> _Supplied material_:

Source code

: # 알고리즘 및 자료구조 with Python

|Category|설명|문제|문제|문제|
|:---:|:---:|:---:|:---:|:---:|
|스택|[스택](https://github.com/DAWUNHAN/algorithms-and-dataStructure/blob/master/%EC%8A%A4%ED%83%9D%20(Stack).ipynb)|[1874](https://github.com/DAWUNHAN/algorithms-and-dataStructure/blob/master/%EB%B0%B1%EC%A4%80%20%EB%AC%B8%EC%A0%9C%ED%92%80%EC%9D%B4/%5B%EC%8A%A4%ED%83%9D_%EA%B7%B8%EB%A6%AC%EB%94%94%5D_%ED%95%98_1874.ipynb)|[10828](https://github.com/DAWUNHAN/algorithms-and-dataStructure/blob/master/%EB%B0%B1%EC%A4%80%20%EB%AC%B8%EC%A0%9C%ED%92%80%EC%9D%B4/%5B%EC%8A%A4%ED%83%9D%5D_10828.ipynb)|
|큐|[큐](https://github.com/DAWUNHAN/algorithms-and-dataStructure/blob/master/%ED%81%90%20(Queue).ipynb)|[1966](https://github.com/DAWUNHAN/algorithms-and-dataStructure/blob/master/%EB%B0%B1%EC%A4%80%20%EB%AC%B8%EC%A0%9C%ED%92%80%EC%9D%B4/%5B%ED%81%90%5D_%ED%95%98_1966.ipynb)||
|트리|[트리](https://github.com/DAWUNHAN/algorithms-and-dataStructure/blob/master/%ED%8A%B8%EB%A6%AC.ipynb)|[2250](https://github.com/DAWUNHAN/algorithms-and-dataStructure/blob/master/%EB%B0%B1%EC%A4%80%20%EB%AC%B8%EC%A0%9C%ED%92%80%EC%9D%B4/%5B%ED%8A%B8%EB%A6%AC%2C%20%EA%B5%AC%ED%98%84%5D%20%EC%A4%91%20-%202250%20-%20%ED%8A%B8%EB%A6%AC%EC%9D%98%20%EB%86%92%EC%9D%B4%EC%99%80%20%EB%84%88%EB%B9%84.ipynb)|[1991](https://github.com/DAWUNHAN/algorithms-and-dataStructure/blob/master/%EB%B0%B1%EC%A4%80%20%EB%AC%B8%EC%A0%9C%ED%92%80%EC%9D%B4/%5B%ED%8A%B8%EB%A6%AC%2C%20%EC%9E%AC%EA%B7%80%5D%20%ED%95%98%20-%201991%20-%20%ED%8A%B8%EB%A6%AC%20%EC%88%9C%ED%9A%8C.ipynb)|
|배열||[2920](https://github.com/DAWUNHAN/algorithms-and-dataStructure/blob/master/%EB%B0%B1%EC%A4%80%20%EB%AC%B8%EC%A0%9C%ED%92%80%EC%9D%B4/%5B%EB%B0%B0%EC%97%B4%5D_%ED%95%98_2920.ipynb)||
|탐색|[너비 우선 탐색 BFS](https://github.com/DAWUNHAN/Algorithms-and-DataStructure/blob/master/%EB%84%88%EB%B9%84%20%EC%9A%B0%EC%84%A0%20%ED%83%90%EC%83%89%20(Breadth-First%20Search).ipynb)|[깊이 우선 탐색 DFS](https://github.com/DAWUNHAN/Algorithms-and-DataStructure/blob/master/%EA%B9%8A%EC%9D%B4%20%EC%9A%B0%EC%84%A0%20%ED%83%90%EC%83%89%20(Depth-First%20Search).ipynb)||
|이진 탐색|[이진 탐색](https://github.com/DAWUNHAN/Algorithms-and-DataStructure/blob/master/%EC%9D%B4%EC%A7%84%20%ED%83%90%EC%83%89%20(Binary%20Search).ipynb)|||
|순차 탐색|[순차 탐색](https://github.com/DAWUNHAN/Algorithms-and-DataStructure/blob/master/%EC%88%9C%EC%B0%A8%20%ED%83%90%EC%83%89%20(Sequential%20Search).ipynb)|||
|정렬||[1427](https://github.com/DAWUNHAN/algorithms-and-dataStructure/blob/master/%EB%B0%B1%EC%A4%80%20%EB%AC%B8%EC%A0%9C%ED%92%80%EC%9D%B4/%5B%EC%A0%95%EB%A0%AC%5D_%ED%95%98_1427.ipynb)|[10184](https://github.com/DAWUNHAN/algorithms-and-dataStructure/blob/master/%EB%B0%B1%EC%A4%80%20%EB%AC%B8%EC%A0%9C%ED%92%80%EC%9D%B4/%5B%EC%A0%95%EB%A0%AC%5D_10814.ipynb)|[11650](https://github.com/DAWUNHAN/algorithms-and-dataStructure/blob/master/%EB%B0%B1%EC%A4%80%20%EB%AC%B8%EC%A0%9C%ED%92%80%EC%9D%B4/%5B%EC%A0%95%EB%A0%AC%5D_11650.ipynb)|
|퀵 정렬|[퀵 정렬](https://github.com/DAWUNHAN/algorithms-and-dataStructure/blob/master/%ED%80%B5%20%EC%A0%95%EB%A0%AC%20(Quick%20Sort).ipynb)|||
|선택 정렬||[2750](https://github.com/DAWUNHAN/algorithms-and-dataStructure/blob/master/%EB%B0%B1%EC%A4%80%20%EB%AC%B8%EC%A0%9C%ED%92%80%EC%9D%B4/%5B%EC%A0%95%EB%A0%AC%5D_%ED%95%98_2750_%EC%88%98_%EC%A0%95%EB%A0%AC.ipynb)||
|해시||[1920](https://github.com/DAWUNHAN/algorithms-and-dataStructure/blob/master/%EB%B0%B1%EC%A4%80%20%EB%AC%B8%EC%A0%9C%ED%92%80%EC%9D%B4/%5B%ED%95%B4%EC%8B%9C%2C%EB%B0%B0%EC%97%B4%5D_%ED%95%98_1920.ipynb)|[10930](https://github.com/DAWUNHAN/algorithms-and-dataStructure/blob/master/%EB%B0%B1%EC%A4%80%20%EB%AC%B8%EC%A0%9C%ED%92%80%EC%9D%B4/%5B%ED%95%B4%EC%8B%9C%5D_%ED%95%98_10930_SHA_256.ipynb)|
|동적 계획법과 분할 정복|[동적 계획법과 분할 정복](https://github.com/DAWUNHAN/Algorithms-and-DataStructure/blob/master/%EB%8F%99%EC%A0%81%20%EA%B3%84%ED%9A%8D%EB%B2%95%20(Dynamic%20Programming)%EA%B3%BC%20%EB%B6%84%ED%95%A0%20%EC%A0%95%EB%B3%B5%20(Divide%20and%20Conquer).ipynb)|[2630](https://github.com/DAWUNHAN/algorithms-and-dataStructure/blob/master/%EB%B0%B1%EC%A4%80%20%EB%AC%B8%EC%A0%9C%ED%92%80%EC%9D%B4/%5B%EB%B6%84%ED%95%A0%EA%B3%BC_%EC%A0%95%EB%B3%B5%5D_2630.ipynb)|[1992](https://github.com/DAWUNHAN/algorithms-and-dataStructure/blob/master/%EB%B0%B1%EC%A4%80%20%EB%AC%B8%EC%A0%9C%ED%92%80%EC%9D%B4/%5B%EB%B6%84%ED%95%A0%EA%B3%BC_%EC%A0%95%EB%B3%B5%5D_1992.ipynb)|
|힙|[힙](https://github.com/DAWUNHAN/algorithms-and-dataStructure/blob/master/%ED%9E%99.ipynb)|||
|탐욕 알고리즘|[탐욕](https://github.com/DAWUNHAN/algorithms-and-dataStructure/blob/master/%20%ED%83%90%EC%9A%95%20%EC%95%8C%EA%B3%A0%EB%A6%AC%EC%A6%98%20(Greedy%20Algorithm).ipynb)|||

> _Problem description_: Taking the material above, say how many lines have "알고리즘" in them, and give no other output.

> _Result of this exercise_: 2